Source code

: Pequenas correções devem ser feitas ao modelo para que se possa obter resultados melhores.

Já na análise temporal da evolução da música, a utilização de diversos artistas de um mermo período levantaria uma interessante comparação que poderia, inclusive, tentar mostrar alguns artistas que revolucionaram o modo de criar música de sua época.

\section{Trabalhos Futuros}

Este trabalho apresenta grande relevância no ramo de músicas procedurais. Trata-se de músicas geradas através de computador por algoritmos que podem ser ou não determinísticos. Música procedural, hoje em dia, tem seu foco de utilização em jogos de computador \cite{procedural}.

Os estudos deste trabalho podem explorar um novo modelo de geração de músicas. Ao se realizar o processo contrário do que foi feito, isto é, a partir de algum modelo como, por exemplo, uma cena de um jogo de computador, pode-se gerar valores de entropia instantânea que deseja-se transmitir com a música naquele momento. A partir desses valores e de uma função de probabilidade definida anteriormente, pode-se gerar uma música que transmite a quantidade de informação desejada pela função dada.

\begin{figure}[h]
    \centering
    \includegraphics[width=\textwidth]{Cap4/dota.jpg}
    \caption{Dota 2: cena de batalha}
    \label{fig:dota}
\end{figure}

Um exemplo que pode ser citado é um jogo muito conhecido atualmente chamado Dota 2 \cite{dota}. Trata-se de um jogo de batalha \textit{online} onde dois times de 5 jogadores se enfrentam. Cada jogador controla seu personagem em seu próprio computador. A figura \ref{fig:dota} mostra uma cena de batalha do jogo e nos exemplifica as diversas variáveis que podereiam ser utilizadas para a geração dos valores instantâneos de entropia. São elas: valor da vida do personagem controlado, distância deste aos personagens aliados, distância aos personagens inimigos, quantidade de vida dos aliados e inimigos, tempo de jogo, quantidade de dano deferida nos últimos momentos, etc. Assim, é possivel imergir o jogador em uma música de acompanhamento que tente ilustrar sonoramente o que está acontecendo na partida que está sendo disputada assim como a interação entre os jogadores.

::::::::

**Work instruction**
Print out the full listing above, word for word.

**Answer space**
Source code

: Pequenas correções devem ser feitas ao modelo para que se possa obter resultados melhores.

Já na análise temporal da evolução da música, a utilização de diversos artistas de um mermo período levantaria uma interessante comparação que poderia, inclusive, tentar mostrar alguns artistas que revolucionaram o modo de criar música de sua época.

\section{Trabalhos Futuros}

Este trabalho apresenta grande relevância no ramo de músicas procedurais. Trata-se de músicas geradas através de computador por algoritmos que podem ser ou não determinísticos. Música procedural, hoje em dia, tem seu foco de utilização em jogos de computador \cite{procedural}.

Os estudos deste trabalho podem explorar um novo modelo de geração de músicas. Ao se realizar o processo contrário do que foi feito, isto é, a partir de algum modelo como, por exemplo, uma cena de um jogo de computador, pode-se gerar valores de entropia instantânea que deseja-se transmitir com a música naquele momento. A partir desses valores e de uma função de probabilidade definida anteriormente, pode-se gerar uma música que transmite a quantidade de informação desejada pela função dada.

\begin{figure}[h]
    \centering
    \includegraphics[width=\textwidth]{Cap4/dota.jpg}
    \caption{Dota 2: cena de batalha}
    \label{fig:dota}
\end{figure}

Um exemplo que pode ser citado é um jogo muito conhecido atualmente chamado Dota 2 \cite{dota}. Trata-se de um jogo de batalha \textit{online} onde dois times de 5 jogadores se enfrentam. Cada jogador controla seu personagem em seu próprio computador. A figura \ref{fig:dota} mostra uma cena de batalha do jogo e nos exemplifica as diversas variáveis que podereiam ser utilizadas para a geração dos valores instantâneos de entropia. São elas: valor da vida do personagem controlado, distância deste aos personagens aliados, distância aos personagens inimigos, quantidade de vida dos aliados e inimigos, tempo de jogo, quantidade de dano deferida nos últimos momentos, etc. Assim, é possivel imergir o jogador em uma música de acompanhamento que tente ilustrar sonoramente o que está acontecendo na partida que está sendo disputada assim como a interação entre os jogadores.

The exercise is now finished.